TASK REQUIREMENTS: List all the lines in these records that hold "variables".

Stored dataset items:
• • • • •
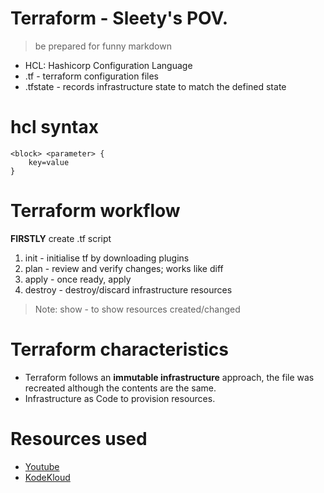 # Terraform - Sleety's POV.
> be prepared for funny markdown
- HCL: Hashicorp Configuration Language
- .tf - terraform configuration files
- .tfstate - records infrastructure state to match the defined state

# hcl syntax
```hcl
<block> <parameter> {
    key=value
}
```

# Terraform workflow
**FIRSTLY** create .tf script
1. init - initialise tf by downloading plugins
2. plan - review and verify changes; works like diff
3. apply - once ready, apply
4. destroy - destroy/discard infrastructure resources
>Note: show - to show resources created/changed

# Terraform characteristics
- Terraform follows an **immutable infrastructure** approach, the file was recreated although the contents are the same.
- Infrastructure as Code to provision resources.

# Resources used
- [Youtube](https://www.youtube.com/watch?v=YcJ9IeukJL8)
- [KodeKloud](https://learn.kodekloud.com/user/courses/udemy-labs-terraform-for-beginners/)
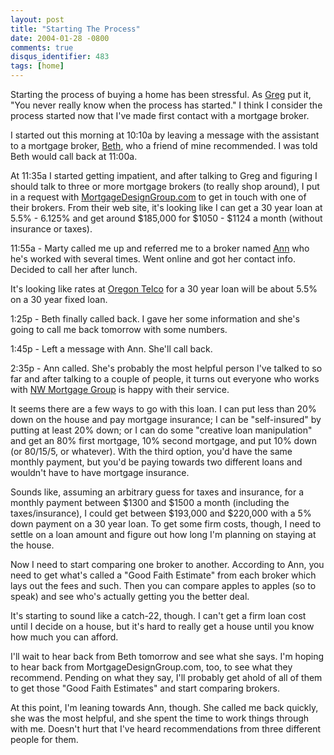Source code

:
 ```yaml
---
layout: post
title: "Starting The Process"
date: 2004-01-28 -0800
comments: true
disqus_identifier: 483
tags: [home]
---
```

Starting the process of buying a home has been stressful. As
[Greg](http://www.greghughes.net/) put it, "You never really know when
the process has started." I think I consider the process started now
that I've made first contact with a mortgage broker.

 I started out this morning at 10:10a by leaving a message with the
assistant to a mortgage broker,
[Beth](http://www.mortgagexps.com/bethboler.html), who a friend of mine
recommended. I was told Beth would call back at 11:00a.

 At 11:35a I started getting impatient, and after talking to Greg and
figuring I should talk to three or more mortgage brokers (to really shop
around), I put in a request with
[MortgageDesignGroup.com](http://www.mortgagedesigngroup.com) to get in
touch with one of their brokers. From their web site, it's looking like
I can get a 30 year loan at 5.5% - 6.125% and get around $185,000 for
$1050 - $1124 a month (without insurance or taxes).

 11:55a - Marty called me up and referred me to a broker named
[Ann](http://www.nwmortgagegroup.com/) who he's worked with several
times. Went online and got her contact info. Decided to call her after
lunch.

 It's looking like rates at [Oregon Telco](http://www.otccu.com/) for a
30 year loan will be about 5.5% on a 30 year fixed loan.

 1:25p - Beth finally called back. I gave her some information and she's
going to call me back tomorrow with some numbers.

 1:45p - Left a message with Ann. She'll call back.

 2:35p - Ann called. She's probably the most helpful person I've talked
to so far and after talking to a couple of people, it turns out everyone
who works with [NW Mortgage Group](http://www.nwmortgagegroup.com/) is
happy with their service.

 It seems there are a few ways to go with this loan. I can put less than
20% down on the house and pay mortgage insurance; I can be
"self-insured" by putting at least 20% down; or I can do some "creative
loan manipulation" and get an 80% first mortgage, 10% second mortgage,
and put 10% down (or 80/15/5, or whatever). With the third option, you'd
have the same monthly payment, but you'd be paying towards two different
loans and wouldn't have to have mortgage insurance.

 Sounds like, assuming an arbitrary guess for taxes and insurance, for a
monthly payment between $1300 and $1500 a month (including the
taxes/insurance), I could get between $193,000 and $220,000 with a 5%
down payment on a 30 year loan. To get some firm costs, though, I need
to settle on a loan amount and figure out how long I'm planning on
staying at the house.

 Now I need to start comparing one broker to another. According to Ann,
you need to get what's called a "Good Faith Estimate" from each broker
which lays out the fees and such. Then you can compare apples to apples
(so to speak) and see who's actually getting you the better deal.

 It's starting to sound like a catch-22, though. I can't get a firm loan
cost until I decide on a house, but it's hard to really get a house
until you know how much you can afford.

 I'll wait to hear back from Beth tomorrow and see what she says. I'm
hoping to hear back from MortgageDesignGroup.com, too, to see what they
recommend. Pending on what they say, I'll probably get ahold of all of
them to get those "Good Faith Estimates" and start comparing brokers.

 At this point, I'm leaning towards Ann, though. She called me back
quickly, she was the most helpful, and she spent the time to work things
through with me. Doesn't hurt that I've heard recommendations from three
different people for them.
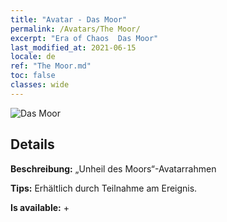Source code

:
 ```yaml
---
title: "Avatar - Das Moor"
permalink: /Avatars/The Moor/
excerpt: "Era of Chaos  Das Moor"
last_modified_at: 2021-06-15
locale: de
ref: "The Moor.md"
toc: false
classes: wide
---
```

 ![Das Moor](/images/a/avatarFrame_70.png)

## Details

 **Beschreibung:** „Unheil des Moors“-Avatarrahmen 

 **Tips:** Erhältlich durch Teilnahme am Ereignis. 

 **Is available:**  + 

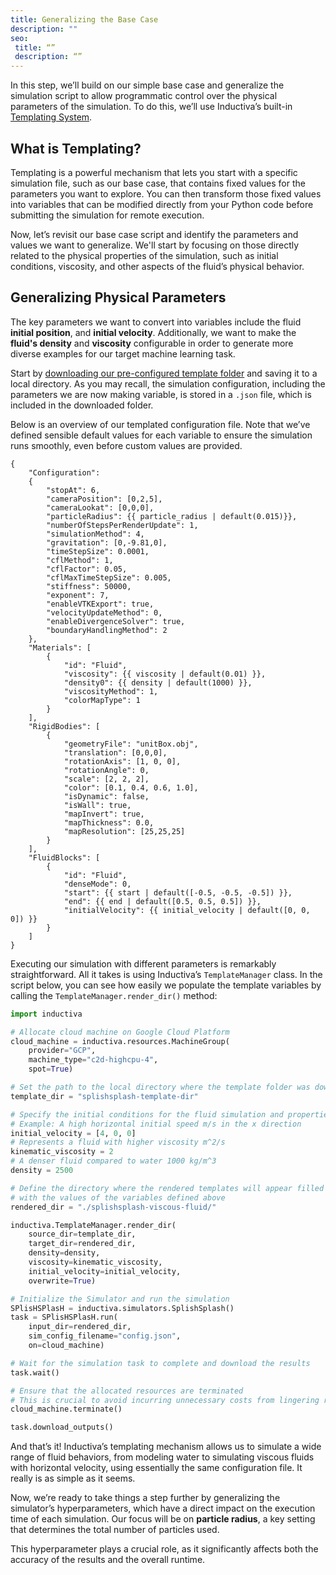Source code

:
 ```yaml
---
title: Generalizing the Base Case
description: ""
seo:
 title: “”
 description: “”
---
```


In this step, we’ll build on our simple base case and generalize the simulation script to allow programmatic control over the physical parameters of the simulation. To do this, we’ll use Inductiva’s built-in [Templating System](/guides/scale-up/parallel-simulations/templating).

## What is Templating?
Templating is a powerful mechanism that lets you start with a specific simulation file, such as our base case, that contains fixed values for the parameters you want to explore. You can then transform those fixed values into variables that can be modified directly from your Python code before submitting the simulation for remote execution.

Now, let’s revisit our base case script and identify the parameters and values we want to generalize. We'll start by focusing on those directly related to the physical properties of the simulation, such as initial conditions, viscosity, and other aspects of the fluid’s physical behavior.

## Generalizing Physical Parameters
The key parameters we want to convert into variables include the fluid **initial position**, and **initial velocity**. Additionally, we want to make the **fluid's density** and **viscosity** configurable in order to generate more diverse examples for our target machine learning task.

Start by [downloading our pre-configured template folder](https://storage.googleapis.com/inductiva-api-demo-files/splishsplash-template-dir.zip) and saving it to a local directory. As you may recall, the simulation configuration, including the parameters we are now making variable, is stored in a `.json` file, which is included in the downloaded folder.

Below is an overview of our templated configuration file. Note that we’ve defined sensible default values for each variable to ensure the simulation runs smoothly, even before custom values are provided.

```text
{
	"Configuration": 
	{
        "stopAt": 6,
		"cameraPosition": [0,2,5],
		"cameraLookat": [0,0,0],
		"particleRadius": {{ particle_radius | default(0.015)}},
		"numberOfStepsPerRenderUpdate": 1,
		"simulationMethod": 4,
		"gravitation": [0,-9.81,0],
        "timeStepSize": 0.0001,
		"cflMethod": 1, 
		"cflFactor": 0.05,
		"cflMaxTimeStepSize": 0.005,		
		"stiffness": 50000,
		"exponent": 7,
        "enableVTKExport": true,
		"velocityUpdateMethod": 0,
		"enableDivergenceSolver": true,
		"boundaryHandlingMethod": 2
	},
	"Materials": [
		{
			"id": "Fluid",
			"viscosity": {{ viscosity | default(0.01) }},
			"density0": {{ density | default(1000) }},
			"viscosityMethod": 1,
			"colorMapType": 1
		}
	],
	"RigidBodies": [
		{
			"geometryFile": "unitBox.obj",
			"translation": [0,0,0],
			"rotationAxis": [1, 0, 0],
			"rotationAngle": 0,
			"scale": [2, 2, 2],
			"color": [0.1, 0.4, 0.6, 1.0], 
			"isDynamic": false,
			"isWall": true,
			"mapInvert": true, 
			"mapThickness": 0.0,
			"mapResolution": [25,25,25]
		}
	],
	"FluidBlocks": [
		{
			"id": "Fluid",
			"denseMode": 0,
            "start": {{ start | default([-0.5, -0.5, -0.5]) }},
            "end": {{ end | default([0.5, 0.5, 0.5]) }},
			"initialVelocity": {{ initial_velocity | default([0, 0, 0]) }}
		}
	]
}
```

Executing our simulation with different parameters is remarkably straightforward. All it takes is using Inductiva’s `TemplateManager` class. In the script below, you can see how easily we populate the template variables by calling the `TemplateManager.render_dir()` method:

```python
import inductiva

# Allocate cloud machine on Google Cloud Platform
cloud_machine = inductiva.resources.MachineGroup(
    provider="GCP",
    machine_type="c2d-highcpu-4",
    spot=True)

# Set the path to the local directory where the template folder was downloaded
template_dir = "splishsplash-template-dir"

# Specify the initial conditions for the fluid simulation and properties
# Example: A high horizontal initial speed m/s in the x direction 
initial_velocity = [4, 0, 0]
# Represents a fluid with higher viscosity m^2/s
kinematic_viscosity = 2       
# A denser fluid compared to water 1000 kg/m^3
density = 2500                

# Define the directory where the rendered templates will appear filled 
# with the values of the variables defined above
rendered_dir = "./splishsplash-viscous-fluid/"

inductiva.TemplateManager.render_dir(
    source_dir=template_dir,
    target_dir=rendered_dir,
    density=density,
    viscosity=kinematic_viscosity,
    initial_velocity=initial_velocity,
    overwrite=True)

# Initialize the Simulator and run the simulation
SPlisHSPlasH = inductiva.simulators.SplishSplash()
task = SPlisHSPlasH.run(
    input_dir=rendered_dir,
    sim_config_filename="config.json",
    on=cloud_machine)

# Wait for the simulation task to complete and download the results
task.wait()

# Ensure that the allocated resources are terminated
# This is crucial to avoid incurring unnecessary costs from lingering resources
cloud_machine.terminate()

task.download_outputs()
```

And that’s it! Inductiva’s templating mechanism allows us to simulate a wide range of fluid behaviors, from modeling water to 
simulating viscous fluids with horizontal velocity, using essentially the same configuration file. It really is as simple as it seems.

Now, we’re ready to take things a step further by generalizing the simulator’s hyperparameters, which have a direct impact on the 
execution time of each simulation. Our focus will be on **particle radius**, a key setting that determines the total number of particles used.

This hyperparameter plays a crucial role, as it significantly affects both the accuracy of the results and the overall runtime.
• • • • •
RESPONSE:
Templating is a powerful mechanism that lets you start with a specific simulation file, such as our base case, that contains fixed values for the parameters you want to explore. You can then transform those fixed values into variables that can be modified directly from your Python code before submitting the simulation for remote execution.
The key parameters we want to convert into variables include the fluid **initial position**, and **initial velocity**. Additionally, we want to make the **fluid's density** and **viscosity** configurable in order to generate more diverse examples for our target machine learning task.
Executing our simulation with different parameters is remarkably straightforward. All it takes is using Inductiva’s `TemplateManager` class. In the script below, you can see how easily we populate the template variables by calling the `TemplateManager.render_dir()` method:
# with the values of the variables defined above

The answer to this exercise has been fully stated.